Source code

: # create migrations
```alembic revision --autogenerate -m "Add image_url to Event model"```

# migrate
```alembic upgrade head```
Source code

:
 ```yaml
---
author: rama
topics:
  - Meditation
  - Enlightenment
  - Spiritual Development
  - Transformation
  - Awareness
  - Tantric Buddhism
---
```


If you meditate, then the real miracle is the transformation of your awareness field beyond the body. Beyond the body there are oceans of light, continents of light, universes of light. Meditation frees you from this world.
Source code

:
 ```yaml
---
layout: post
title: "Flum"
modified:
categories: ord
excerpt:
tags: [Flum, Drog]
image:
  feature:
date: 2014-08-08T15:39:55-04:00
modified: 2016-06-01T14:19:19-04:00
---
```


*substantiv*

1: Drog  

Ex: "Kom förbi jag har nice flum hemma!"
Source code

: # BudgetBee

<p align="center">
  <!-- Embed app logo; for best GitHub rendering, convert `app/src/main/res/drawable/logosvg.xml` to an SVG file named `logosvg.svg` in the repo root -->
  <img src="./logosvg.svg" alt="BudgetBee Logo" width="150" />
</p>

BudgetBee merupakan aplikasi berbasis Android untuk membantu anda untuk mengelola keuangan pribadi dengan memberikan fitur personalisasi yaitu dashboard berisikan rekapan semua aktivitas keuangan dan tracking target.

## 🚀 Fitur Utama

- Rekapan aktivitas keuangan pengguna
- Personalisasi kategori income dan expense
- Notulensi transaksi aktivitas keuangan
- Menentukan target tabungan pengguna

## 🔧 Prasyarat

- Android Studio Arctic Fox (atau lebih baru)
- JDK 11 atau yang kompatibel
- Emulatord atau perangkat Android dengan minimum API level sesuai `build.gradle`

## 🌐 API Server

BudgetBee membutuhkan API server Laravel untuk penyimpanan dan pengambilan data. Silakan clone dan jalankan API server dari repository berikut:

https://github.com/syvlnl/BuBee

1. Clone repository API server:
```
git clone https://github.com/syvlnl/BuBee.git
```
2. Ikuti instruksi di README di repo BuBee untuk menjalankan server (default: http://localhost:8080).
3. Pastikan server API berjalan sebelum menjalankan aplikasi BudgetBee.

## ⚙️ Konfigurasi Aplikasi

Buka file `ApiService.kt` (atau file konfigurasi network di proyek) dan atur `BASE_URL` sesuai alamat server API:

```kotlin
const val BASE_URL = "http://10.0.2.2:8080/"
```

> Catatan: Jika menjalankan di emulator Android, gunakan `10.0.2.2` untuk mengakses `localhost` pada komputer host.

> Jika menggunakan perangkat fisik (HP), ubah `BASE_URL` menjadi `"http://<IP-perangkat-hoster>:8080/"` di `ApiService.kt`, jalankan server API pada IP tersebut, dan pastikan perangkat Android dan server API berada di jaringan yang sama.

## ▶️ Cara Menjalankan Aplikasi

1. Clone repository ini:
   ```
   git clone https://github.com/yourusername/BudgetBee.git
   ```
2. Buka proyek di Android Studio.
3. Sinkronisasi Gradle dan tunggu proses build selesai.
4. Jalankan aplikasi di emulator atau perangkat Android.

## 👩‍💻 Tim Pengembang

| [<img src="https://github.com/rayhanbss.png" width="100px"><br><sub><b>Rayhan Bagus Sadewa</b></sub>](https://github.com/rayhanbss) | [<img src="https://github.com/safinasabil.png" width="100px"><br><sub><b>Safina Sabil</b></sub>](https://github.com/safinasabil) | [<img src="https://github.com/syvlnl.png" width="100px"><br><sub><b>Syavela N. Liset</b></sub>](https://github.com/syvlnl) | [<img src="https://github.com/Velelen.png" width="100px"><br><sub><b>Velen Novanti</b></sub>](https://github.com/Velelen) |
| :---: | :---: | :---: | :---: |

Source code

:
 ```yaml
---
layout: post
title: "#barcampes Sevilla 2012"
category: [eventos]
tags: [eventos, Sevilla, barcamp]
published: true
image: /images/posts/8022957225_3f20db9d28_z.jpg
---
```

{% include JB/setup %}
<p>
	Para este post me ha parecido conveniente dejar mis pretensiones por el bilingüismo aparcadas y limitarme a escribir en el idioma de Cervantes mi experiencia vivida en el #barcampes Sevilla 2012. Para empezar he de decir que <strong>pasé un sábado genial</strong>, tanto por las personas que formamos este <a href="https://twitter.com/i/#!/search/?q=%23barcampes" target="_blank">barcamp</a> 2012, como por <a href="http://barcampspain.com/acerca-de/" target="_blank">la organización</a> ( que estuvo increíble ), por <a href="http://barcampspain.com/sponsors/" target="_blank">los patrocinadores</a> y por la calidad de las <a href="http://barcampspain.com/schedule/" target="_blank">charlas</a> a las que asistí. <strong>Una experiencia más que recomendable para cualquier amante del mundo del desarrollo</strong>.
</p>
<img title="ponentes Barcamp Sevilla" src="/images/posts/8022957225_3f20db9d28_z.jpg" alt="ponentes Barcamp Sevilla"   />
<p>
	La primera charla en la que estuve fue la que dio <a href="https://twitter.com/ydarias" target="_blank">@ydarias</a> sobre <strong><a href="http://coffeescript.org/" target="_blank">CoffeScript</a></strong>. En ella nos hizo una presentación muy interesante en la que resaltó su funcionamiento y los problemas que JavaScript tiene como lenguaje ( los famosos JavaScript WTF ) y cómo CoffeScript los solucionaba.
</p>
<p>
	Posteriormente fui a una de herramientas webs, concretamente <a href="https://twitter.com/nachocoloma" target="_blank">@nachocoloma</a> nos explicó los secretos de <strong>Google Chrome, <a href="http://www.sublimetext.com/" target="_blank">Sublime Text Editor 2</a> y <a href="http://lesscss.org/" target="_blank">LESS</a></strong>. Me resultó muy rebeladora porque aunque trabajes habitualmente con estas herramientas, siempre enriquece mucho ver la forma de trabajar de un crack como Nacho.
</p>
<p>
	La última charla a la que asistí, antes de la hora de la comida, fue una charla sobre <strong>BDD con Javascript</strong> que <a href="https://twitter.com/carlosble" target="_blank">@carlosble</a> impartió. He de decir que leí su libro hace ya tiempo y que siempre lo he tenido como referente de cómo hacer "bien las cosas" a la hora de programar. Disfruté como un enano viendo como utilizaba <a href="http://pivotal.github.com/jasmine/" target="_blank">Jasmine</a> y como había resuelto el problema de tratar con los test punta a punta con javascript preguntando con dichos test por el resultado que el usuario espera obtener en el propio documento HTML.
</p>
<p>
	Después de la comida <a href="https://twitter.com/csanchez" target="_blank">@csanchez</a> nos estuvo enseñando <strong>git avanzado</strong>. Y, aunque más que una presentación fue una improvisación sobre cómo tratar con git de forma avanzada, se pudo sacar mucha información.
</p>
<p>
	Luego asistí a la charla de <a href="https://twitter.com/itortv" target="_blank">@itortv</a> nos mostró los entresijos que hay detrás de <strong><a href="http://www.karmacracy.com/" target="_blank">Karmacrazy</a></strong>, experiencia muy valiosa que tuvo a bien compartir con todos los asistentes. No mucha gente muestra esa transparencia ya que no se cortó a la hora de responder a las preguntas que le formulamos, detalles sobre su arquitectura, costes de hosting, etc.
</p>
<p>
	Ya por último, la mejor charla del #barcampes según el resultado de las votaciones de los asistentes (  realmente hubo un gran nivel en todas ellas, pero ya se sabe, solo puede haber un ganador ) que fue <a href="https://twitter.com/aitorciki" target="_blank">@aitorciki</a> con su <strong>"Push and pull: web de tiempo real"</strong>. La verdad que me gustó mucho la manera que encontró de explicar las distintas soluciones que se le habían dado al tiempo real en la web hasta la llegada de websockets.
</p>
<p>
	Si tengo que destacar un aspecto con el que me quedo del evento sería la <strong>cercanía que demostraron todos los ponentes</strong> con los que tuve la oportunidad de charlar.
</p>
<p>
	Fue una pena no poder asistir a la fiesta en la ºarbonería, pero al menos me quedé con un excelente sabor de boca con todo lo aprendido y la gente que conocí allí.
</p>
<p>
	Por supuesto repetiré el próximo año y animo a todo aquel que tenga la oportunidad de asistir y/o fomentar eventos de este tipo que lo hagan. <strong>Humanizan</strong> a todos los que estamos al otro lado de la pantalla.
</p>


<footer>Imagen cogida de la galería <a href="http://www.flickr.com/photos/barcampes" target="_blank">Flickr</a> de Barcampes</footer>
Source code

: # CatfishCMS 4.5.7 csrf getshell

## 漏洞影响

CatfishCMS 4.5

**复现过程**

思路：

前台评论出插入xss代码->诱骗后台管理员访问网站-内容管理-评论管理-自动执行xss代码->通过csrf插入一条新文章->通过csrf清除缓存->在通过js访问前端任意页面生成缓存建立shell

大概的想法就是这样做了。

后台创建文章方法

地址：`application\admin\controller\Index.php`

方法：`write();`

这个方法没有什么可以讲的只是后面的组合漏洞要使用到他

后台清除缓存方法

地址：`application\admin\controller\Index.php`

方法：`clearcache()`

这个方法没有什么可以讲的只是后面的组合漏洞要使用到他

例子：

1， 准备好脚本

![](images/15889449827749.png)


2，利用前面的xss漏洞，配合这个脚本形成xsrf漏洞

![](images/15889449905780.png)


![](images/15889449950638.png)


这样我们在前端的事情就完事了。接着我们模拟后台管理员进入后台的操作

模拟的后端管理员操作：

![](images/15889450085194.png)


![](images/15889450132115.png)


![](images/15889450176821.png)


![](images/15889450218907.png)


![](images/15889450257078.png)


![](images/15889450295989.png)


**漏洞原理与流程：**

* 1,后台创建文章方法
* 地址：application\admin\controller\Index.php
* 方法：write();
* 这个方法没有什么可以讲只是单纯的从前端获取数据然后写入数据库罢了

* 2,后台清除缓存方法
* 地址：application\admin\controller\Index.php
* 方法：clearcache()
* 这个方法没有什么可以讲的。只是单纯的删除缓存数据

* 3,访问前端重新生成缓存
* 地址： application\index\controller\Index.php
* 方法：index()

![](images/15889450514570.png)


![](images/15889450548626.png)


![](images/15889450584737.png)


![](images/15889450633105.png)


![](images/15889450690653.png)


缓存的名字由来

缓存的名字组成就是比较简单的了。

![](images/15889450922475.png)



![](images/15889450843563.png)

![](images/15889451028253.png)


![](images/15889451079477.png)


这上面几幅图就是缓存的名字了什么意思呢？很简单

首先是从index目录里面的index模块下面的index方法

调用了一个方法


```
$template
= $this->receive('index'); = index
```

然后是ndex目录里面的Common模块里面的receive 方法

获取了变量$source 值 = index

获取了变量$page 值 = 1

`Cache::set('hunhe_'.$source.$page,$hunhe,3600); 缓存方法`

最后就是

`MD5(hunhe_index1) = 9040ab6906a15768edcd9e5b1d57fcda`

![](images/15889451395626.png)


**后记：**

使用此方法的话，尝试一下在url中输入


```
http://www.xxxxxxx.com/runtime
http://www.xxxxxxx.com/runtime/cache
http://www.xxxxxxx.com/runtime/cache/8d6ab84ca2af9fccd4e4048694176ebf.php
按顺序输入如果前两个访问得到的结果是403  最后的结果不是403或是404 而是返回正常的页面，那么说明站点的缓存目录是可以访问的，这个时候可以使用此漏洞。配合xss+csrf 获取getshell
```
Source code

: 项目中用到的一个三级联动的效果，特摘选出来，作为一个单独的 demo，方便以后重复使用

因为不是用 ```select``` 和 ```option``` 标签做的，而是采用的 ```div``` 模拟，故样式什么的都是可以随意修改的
_ _ _ _ _ _ _
Your answer should be every line above that contains the word "pada".

> Catatan: Jika menjalankan di emulator Android, gunakan `10.0.2.2` untuk mengakses `localhost` pada komputer host.
> Jika menggunakan perangkat fisik (HP), ubah `BASE_URL` menjadi `"http://<IP-perangkat-hoster>:8080/"` di `ApiService.kt`, jalankan server API pada IP tersebut, dan pastikan perangkat Android dan server API berada di jaringan yang sama.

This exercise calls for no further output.